WORK REQUIRED |
Would you return the data below exactly as it stands, with every picture left out?

[Stored data]

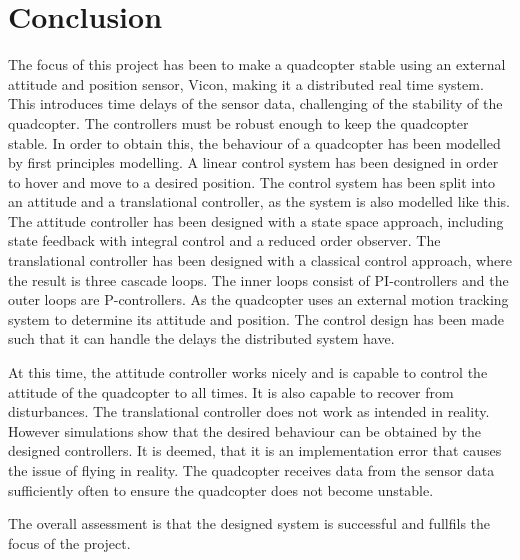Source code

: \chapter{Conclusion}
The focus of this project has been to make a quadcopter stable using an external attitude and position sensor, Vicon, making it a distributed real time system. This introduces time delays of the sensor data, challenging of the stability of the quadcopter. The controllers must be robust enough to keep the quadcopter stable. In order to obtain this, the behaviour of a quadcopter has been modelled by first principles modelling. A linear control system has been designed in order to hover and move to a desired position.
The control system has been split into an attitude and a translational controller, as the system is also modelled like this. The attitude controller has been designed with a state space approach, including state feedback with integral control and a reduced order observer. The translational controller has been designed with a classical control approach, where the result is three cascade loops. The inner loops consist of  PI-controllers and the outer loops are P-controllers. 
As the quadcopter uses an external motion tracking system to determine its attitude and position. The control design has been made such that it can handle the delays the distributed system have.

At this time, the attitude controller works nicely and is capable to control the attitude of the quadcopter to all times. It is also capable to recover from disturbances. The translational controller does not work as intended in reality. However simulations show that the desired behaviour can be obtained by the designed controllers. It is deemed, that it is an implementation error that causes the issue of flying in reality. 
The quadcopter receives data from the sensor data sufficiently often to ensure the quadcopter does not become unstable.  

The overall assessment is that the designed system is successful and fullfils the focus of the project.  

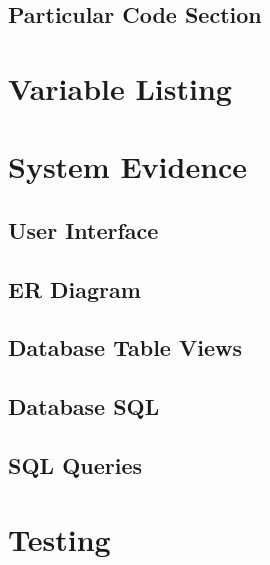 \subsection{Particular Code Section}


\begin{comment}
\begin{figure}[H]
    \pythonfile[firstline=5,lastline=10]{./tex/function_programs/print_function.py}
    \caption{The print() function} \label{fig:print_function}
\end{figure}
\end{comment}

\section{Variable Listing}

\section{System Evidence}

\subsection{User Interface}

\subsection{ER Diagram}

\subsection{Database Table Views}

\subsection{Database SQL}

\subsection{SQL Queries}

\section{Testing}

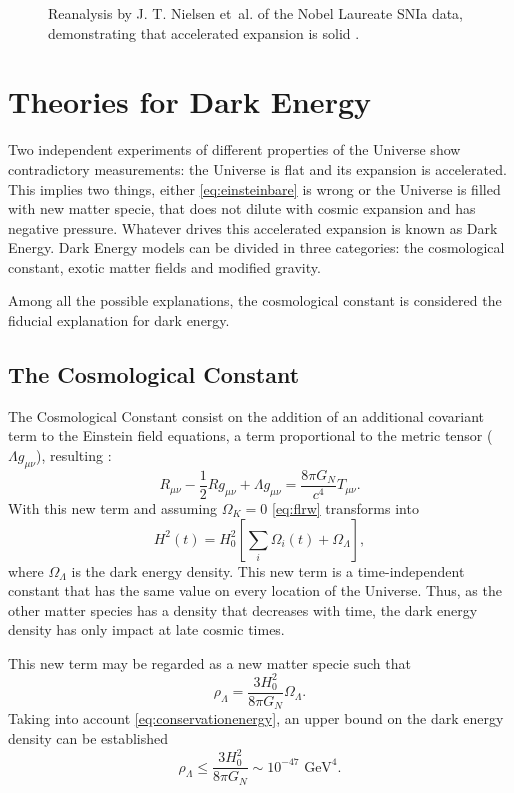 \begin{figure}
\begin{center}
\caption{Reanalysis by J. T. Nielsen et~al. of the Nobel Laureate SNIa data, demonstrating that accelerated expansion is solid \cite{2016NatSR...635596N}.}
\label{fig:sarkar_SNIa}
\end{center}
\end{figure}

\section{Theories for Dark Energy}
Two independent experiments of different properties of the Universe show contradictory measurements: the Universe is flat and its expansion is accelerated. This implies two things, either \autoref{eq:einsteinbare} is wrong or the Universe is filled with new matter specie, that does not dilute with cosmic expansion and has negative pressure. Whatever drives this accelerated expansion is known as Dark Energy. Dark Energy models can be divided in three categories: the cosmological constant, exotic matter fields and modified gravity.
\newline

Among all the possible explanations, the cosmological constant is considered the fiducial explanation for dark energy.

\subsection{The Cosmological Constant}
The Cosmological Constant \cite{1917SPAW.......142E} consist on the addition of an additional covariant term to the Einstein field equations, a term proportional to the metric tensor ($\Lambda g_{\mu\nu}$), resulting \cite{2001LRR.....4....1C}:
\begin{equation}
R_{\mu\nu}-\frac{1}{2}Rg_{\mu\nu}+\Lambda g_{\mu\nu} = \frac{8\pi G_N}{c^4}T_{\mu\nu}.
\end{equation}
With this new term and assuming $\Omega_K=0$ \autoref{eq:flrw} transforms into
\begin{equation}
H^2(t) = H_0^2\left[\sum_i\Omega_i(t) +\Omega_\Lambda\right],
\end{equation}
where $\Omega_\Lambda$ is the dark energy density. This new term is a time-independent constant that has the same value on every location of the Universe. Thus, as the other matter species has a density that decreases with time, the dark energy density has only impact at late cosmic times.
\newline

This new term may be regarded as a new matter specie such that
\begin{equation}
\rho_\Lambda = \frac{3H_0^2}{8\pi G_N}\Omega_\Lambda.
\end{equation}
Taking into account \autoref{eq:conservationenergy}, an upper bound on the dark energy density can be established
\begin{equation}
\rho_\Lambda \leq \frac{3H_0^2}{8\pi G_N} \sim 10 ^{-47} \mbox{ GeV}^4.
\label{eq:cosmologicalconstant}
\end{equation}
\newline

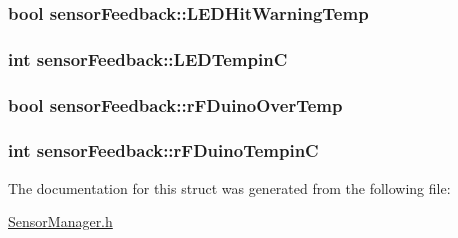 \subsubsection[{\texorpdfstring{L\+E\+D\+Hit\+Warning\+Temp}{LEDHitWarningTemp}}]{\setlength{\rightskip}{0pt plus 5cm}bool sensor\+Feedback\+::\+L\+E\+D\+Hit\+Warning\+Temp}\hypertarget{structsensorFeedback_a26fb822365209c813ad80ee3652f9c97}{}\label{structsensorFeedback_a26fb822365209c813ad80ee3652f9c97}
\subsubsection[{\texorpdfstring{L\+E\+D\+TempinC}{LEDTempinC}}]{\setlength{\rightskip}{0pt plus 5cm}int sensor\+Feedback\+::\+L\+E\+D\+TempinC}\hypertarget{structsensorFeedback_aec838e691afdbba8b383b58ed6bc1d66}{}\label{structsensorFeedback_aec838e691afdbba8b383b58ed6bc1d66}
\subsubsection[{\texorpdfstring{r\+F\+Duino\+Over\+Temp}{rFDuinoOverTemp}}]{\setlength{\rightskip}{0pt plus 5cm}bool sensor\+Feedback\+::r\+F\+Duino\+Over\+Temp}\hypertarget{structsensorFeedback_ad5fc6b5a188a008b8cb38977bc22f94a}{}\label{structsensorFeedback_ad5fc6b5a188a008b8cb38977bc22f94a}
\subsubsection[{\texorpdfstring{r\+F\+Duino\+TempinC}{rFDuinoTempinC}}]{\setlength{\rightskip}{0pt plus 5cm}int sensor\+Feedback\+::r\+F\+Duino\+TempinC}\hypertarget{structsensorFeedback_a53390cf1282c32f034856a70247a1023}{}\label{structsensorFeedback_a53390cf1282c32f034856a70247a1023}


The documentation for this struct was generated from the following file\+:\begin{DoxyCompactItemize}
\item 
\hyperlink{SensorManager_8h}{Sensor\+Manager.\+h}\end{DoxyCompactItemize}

OUTPUT FOR THIS EXERCISE |
Source code

: \chapter{Conclusion}
The focus of this project has been to make a quadcopter stable using an external attitude and position sensor, Vicon, making it a distributed real time system. This introduces time delays of the sensor data, challenging of the stability of the quadcopter. The controllers must be robust enough to keep the quadcopter stable. In order to obtain this, the behaviour of a quadcopter has been modelled by first principles modelling. A linear control system has been designed in order to hover and move to a desired position.
The control system has been split into an attitude and a translational controller, as the system is also modelled like this. The attitude controller has been designed with a state space approach, including state feedback with integral control and a reduced order observer. The translational controller has been designed with a classical control approach, where the result is three cascade loops. The inner loops consist of  PI-controllers and the outer loops are P-controllers. 
As the quadcopter uses an external motion tracking system to determine its attitude and position. The control design has been made such that it can handle the delays the distributed system have.

At this time, the attitude controller works nicely and is capable to control the attitude of the quadcopter to all times. It is also capable to recover from disturbances. The translational controller does not work as intended in reality. However simulations show that the desired behaviour can be obtained by the designed controllers. It is deemed, that it is an implementation error that causes the issue of flying in reality. 
The quadcopter receives data from the sensor data sufficiently often to ensure the quadcopter does not become unstable.  

The overall assessment is that the designed system is successful and fullfils the focus of the project.  

 \subsection{Particular Code Section}


\begin{comment}
\begin{figure}[H]
    \pythonfile[firstline=5,lastline=10]{./tex/function_programs/print_function.py}
    \caption{The print() function} \label{fig:print_function}
\end{figure}
\end{comment}

\section{Variable Listing}

\section{System Evidence}

\subsection{User Interface}

\subsection{ER Diagram}

\subsection{Database Table Views}

\subsection{Database SQL}

\subsection{SQL Queries}

\section{Testing}

 \begin{figure}
\begin{center}
\caption{Reanalysis by J. T. Nielsen et~al. of the Nobel Laureate SNIa data, demonstrating that accelerated expansion is solid \cite{2016NatSR...635596N}.}
\label{fig:sarkar_SNIa}
\end{center}
\end{figure}

\section{Theories for Dark Energy}
Two independent experiments of different properties of the Universe show contradictory measurements: the Universe is flat and its expansion is accelerated. This implies two things, either \autoref{eq:einsteinbare} is wrong or the Universe is filled with new matter specie, that does not dilute with cosmic expansion and has negative pressure. Whatever drives this accelerated expansion is known as Dark Energy. Dark Energy models can be divided in three categories: the cosmological constant, exotic matter fields and modified gravity.
\newline

Among all the possible explanations, the cosmological constant is considered the fiducial explanation for dark energy.

\subsection{The Cosmological Constant}
The Cosmological Constant \cite{1917SPAW.......142E} consist on the addition of an additional covariant term to the Einstein field equations, a term proportional to the metric tensor ($\Lambda g_{\mu\nu}$), resulting \cite{2001LRR.....4....1C}:
\begin{equation}
R_{\mu\nu}-\frac{1}{2}Rg_{\mu\nu}+\Lambda g_{\mu\nu} = \frac{8\pi G_N}{c^4}T_{\mu\nu}.
\end{equation}
With this new term and assuming $\Omega_K=0$ \autoref{eq:flrw} transforms into
\begin{equation}
H^2(t) = H_0^2\left[\sum_i\Omega_i(t) +\Omega_\Lambda\right],
\end{equation}
where $\Omega_\Lambda$ is the dark energy density. This new term is a time-independent constant that has the same value on every location of the Universe. Thus, as the other matter species has a density that decreases with time, the dark energy density has only impact at late cosmic times.
\newline

This new term may be regarded as a new matter specie such that
\begin{equation}
\rho_\Lambda = \frac{3H_0^2}{8\pi G_N}\Omega_\Lambda.
\end{equation}
Taking into account \autoref{eq:conservationenergy}, an upper bound on the dark energy density can be established
\begin{equation}
\rho_\Lambda \leq \frac{3H_0^2}{8\pi G_N} \sim 10 ^{-47} \mbox{ GeV}^4.
\label{eq:cosmologicalconstant}
\end{equation}
\newline

 \subsubsection[{\texorpdfstring{L\+E\+D\+Hit\+Warning\+Temp}{LEDHitWarningTemp}}]{\setlength{\rightskip}{0pt plus 5cm}bool sensor\+Feedback\+::\+L\+E\+D\+Hit\+Warning\+Temp}\hypertarget{structsensorFeedback_a26fb822365209c813ad80ee3652f9c97}{}\label{structsensorFeedback_a26fb822365209c813ad80ee3652f9c97}
\subsubsection[{\texorpdfstring{L\+E\+D\+TempinC}{LEDTempinC}}]{\setlength{\rightskip}{0pt plus 5cm}int sensor\+Feedback\+::\+L\+E\+D\+TempinC}\hypertarget{structsensorFeedback_aec838e691afdbba8b383b58ed6bc1d66}{}\label{structsensorFeedback_aec838e691afdbba8b383b58ed6bc1d66}
\subsubsection[{\texorpdfstring{r\+F\+Duino\+Over\+Temp}{rFDuinoOverTemp}}]{\setlength{\rightskip}{0pt plus 5cm}bool sensor\+Feedback\+::r\+F\+Duino\+Over\+Temp}\hypertarget{structsensorFeedback_ad5fc6b5a188a008b8cb38977bc22f94a}{}\label{structsensorFeedback_ad5fc6b5a188a008b8cb38977bc22f94a}
\subsubsection[{\texorpdfstring{r\+F\+Duino\+TempinC}{rFDuinoTempinC}}]{\setlength{\rightskip}{0pt plus 5cm}int sensor\+Feedback\+::r\+F\+Duino\+TempinC}\hypertarget{structsensorFeedback_a53390cf1282c32f034856a70247a1023}{}\label{structsensorFeedback_a53390cf1282c32f034856a70247a1023}


The documentation for this struct was generated from the following file\+:\begin{DoxyCompactItemize}
\item 
\hyperlink{SensorManager_8h}{Sensor\+Manager.\+h}\end{DoxyCompactItemize}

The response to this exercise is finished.